* [EXERCISE BRIEF]
Only lines that contain the word "vzdialenosti" belong in the answer; copy them from the records below.

* [SUPPLIED MATERIAL]
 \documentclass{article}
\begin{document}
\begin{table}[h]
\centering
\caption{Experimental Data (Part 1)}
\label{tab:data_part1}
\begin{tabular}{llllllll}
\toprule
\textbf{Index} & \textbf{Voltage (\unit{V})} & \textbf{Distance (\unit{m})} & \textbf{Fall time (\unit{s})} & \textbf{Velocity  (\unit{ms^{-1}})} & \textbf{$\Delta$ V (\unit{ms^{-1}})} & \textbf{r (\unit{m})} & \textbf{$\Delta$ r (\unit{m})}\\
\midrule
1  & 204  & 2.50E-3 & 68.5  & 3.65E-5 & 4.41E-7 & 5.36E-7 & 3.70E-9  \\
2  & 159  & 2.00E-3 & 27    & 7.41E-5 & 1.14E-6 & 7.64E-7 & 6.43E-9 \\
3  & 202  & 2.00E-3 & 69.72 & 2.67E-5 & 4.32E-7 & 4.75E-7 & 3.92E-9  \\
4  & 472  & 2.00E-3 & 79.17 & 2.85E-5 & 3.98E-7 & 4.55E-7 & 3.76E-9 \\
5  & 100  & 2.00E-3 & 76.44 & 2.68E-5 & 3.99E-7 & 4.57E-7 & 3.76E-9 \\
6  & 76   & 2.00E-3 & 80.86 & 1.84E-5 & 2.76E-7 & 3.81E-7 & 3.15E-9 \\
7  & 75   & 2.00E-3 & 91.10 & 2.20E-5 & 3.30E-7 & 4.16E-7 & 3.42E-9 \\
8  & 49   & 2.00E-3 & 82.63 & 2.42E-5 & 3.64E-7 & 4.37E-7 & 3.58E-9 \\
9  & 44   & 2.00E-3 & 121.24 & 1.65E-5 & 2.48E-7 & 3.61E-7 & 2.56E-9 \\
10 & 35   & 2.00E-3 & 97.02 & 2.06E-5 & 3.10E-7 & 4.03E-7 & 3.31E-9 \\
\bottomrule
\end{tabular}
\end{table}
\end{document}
---
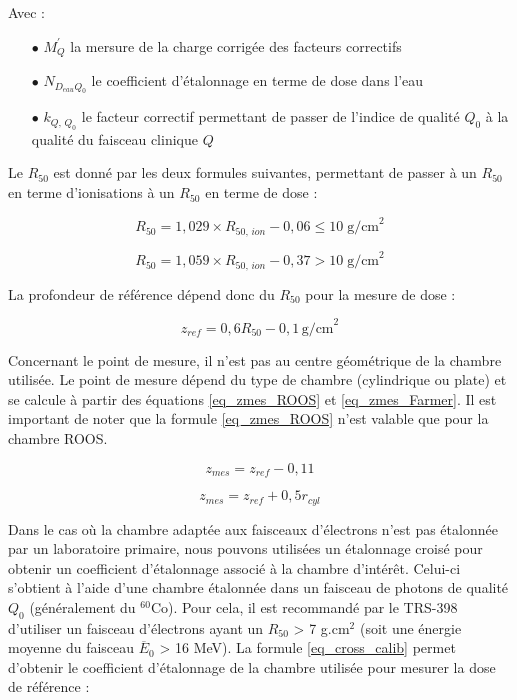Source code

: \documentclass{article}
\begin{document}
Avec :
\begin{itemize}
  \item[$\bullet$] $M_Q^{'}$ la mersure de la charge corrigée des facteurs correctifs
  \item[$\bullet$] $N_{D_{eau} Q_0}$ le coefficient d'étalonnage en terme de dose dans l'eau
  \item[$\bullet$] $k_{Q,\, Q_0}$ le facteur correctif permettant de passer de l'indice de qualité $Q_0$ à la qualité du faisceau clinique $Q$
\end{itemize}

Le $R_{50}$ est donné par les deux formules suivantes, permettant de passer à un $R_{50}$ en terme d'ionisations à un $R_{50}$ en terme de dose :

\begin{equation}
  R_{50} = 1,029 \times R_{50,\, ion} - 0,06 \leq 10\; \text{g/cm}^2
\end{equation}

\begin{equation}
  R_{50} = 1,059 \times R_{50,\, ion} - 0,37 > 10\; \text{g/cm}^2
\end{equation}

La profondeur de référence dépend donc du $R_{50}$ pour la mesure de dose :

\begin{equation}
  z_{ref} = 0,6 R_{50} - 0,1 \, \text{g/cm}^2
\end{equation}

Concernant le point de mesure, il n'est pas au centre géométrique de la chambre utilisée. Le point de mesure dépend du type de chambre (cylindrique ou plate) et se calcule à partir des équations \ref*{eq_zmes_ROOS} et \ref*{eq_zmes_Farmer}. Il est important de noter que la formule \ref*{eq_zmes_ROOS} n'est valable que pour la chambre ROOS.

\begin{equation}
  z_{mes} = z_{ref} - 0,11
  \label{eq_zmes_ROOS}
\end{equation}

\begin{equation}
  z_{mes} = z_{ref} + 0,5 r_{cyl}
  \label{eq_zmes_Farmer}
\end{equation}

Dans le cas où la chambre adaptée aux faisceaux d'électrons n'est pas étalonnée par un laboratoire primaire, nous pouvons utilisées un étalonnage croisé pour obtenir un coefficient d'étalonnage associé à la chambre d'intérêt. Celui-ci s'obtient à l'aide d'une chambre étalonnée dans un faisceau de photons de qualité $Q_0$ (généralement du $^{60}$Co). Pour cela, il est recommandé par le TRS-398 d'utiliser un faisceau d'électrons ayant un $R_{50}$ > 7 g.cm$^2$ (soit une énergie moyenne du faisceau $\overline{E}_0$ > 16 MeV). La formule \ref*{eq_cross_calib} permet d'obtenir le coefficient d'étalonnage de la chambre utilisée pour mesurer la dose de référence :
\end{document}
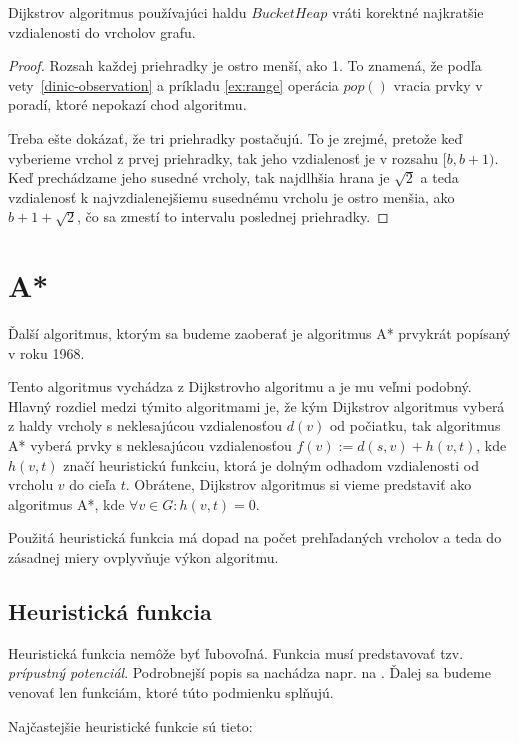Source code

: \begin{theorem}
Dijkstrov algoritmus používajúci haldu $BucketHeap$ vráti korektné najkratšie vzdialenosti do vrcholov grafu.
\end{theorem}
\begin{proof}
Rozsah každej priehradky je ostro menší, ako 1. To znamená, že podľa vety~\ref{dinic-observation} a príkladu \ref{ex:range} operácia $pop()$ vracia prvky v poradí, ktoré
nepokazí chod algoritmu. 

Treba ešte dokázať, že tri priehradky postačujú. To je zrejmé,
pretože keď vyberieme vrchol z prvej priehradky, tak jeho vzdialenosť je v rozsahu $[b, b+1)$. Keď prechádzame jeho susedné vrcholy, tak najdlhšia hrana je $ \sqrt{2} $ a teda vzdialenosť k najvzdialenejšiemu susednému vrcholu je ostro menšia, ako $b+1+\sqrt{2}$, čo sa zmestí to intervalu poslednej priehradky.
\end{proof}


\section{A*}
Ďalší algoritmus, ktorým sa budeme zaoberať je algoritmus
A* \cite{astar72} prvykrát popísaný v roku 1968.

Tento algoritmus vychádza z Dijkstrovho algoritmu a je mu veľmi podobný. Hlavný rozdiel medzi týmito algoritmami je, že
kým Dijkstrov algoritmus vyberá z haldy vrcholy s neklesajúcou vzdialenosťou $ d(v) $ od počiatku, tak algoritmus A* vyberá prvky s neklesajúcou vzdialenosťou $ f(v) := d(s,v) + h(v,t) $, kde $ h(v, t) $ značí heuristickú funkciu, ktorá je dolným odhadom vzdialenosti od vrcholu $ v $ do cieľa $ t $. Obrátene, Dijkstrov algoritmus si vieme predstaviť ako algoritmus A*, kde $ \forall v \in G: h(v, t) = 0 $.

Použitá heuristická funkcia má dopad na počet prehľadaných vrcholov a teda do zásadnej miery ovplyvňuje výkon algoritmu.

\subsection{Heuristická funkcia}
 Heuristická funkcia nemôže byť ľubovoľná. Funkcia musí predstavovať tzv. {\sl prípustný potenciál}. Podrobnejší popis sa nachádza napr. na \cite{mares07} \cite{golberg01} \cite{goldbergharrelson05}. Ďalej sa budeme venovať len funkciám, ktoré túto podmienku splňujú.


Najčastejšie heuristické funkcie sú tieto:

* [EXPECTED ANSWER]
Dijkstrov algoritmus používajúci haldu $BucketHeap$ vráti korektné najkratšie vzdialenosti do vrcholov grafu.
kým Dijkstrov algoritmus vyberá z haldy vrcholy s neklesajúcou vzdialenosťou $ d(v) $ od počiatku, tak algoritmus A* vyberá prvky s neklesajúcou vzdialenosťou $ f(v) := d(s,v) + h(v,t) $, kde $ h(v, t) $ značí heuristickú funkciu, ktorá je dolným odhadom vzdialenosti od vrcholu $ v $ do cieľa $ t $. Obrátene, Dijkstrov algoritmus si vieme predstaviť ako algoritmus A*, kde $ \forall v \in G: h(v, t) = 0 $.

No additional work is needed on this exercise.